AIM OF THE EXERCISE:
What lines in the records include the string "INDUSTRIES"? Return each one.

MATERIAL FOR THIS TASK:
BEGIN

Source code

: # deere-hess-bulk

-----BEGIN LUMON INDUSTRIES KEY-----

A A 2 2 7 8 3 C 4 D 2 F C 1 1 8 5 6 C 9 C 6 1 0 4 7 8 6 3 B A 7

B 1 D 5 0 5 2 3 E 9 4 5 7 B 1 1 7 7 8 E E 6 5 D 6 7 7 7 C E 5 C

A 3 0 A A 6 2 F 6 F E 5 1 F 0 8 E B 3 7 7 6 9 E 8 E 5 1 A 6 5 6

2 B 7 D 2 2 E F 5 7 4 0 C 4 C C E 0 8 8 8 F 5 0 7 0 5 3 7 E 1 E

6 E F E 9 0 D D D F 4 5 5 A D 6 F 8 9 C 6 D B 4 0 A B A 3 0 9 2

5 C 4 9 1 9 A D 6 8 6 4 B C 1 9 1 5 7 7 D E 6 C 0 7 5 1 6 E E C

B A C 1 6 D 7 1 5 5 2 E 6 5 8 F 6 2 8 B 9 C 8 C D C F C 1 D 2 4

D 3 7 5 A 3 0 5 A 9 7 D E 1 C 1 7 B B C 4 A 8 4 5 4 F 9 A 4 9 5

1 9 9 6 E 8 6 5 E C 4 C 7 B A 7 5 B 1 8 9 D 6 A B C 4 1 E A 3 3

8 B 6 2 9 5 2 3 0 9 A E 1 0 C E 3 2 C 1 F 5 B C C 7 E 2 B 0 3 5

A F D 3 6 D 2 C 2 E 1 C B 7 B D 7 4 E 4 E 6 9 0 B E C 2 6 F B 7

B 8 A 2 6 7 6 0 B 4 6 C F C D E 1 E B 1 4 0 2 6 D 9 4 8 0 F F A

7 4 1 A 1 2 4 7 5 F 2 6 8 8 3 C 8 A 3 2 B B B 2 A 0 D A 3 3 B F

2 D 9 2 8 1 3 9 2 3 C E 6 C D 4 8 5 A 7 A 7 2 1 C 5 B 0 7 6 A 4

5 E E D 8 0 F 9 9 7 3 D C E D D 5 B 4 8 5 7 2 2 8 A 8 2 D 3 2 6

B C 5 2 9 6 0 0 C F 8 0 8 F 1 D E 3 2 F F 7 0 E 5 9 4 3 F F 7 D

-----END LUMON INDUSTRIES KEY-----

END

THE COMPLETED TASK:
-----BEGIN LUMON INDUSTRIES KEY-----
-----END LUMON INDUSTRIES KEY-----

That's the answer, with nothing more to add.